While not technically a “gadget”, wallets are worth mentioning on this list. Walking through local streets, the view of QR codes greets one at almost every storefront. Glued on walls, hanging from the counter like ornaments, sometimes even integrated with the shop’s interior design! Occasionally, the PayTM jingle resounds from a nook among the hustle and bustle of the crowd. With many people using UPI and digital currencies, wallets slowly shift from being a utility article to a fashion accessory. The recent COVID-19 pandemic further caused people to migrate to cashless transactions, and this trend is here to stay. The 2020 McKinsey Global Payments Report showed that cash usage by volume has decreased universally in the last decade.
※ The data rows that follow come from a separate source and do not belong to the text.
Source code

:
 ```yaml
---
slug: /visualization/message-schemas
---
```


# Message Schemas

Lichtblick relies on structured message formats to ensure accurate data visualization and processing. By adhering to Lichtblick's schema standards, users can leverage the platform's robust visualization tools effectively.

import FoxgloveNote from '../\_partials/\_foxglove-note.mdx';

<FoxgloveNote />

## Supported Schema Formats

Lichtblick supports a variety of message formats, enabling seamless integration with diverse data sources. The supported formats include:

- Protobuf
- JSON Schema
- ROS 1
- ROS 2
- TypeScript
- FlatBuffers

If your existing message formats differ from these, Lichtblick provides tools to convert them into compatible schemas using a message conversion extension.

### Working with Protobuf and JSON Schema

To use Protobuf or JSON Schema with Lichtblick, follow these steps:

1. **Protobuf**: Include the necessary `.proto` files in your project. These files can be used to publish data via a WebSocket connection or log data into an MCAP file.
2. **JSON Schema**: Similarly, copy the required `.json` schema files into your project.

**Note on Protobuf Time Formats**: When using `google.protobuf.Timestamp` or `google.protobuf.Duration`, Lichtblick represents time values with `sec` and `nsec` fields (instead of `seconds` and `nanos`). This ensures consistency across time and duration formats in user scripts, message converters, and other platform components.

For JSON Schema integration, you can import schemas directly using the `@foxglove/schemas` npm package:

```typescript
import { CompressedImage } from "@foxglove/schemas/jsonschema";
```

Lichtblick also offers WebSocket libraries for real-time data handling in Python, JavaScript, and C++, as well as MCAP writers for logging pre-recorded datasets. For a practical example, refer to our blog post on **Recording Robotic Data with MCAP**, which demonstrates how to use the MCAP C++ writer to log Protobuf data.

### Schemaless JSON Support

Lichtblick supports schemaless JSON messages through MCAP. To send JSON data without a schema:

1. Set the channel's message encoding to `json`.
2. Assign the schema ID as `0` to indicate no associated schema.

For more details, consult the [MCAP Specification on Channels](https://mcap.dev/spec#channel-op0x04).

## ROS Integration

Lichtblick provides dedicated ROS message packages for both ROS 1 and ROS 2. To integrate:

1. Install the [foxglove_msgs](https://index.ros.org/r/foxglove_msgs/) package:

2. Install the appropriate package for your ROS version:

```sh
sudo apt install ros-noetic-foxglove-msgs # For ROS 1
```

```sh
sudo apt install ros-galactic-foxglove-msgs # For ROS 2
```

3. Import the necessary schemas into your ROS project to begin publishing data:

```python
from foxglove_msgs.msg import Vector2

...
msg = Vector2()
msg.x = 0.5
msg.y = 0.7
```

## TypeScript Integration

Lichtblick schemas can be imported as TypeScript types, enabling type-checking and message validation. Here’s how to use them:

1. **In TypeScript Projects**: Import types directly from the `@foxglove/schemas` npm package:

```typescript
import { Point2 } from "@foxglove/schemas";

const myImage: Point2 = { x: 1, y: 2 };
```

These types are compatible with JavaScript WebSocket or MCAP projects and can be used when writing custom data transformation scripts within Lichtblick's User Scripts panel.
Even though this change might not be drastic in most countries, the report mentions that the pandemic will probably lead to a further decrease in cash usage.

4. Alarm Clocks

“I could not remember the last time the beeping of a physical alarm clock echoed in my house.” Indeed, a 2011 survey of 1600 people by YouGov showed that 48% of people between the ages of 16 and 34 use their phones as alarm clocks. While the traditional alarm clock proves to be a prime choice for students and aspirants for competitive exams, the smartphone alternative often offers a clean user interface, with infinite options of music you can choose to wake up to. Alarms these days also integrate with the calendar, giving the user full control over the days and times when they wish the alarm to ring.

5. Cameras

There is time yet for mobile phones to match a high-end DSLR or a movie camera, but we are getting there. Unsane (2018) is a psychological horror film directed by Steven Soderbergh that’s shot entirely on the iPhone 7 Plus, and it’s not even the only one of its kind! Indie filmmakers and photographers have been using their phones as their preferred tools for their art. Phone-exclusive photography contests such as the Mobile Photography Awards have a prize pool as high as $10,000, which propels the medium forward. The community of mobile photographers is ever-growing. Accessibility also plays a major role here as casual hobbyists find a relatively forgiving learning curve on mobile cameras, on top of the marginally lesser cost of phones.

6. Retro Gaming Consoles

Gone are the days when kids used to run home after school to tackle an unusually hard level of a game on their PlayStation Portable. When friends could trade their virtual Pokémon by linking their Game Boy Advances with a cable. Evenings when you would blow air into a Nintendo cassette before plugging it in to play Super Mario Bros. or Contra. While modern-day gaming consoles stay unparalleled in their processing power, most retro games are exclusively played on smartphones. For almost every console, an emulator can be installed on a smartphone to run games cross-platform and relive that childhood bliss, tasting nostalgia through a six-inch screen.

Is this “monopolization” of capabilities by smartphones a good thing? Or is it pushing us to an age where other gadgets can have no identity and worth at all? Whatever the case may be humanity stands at the historical peak of technology and there’s only one way to go from here. Forward. We’ve only just begun.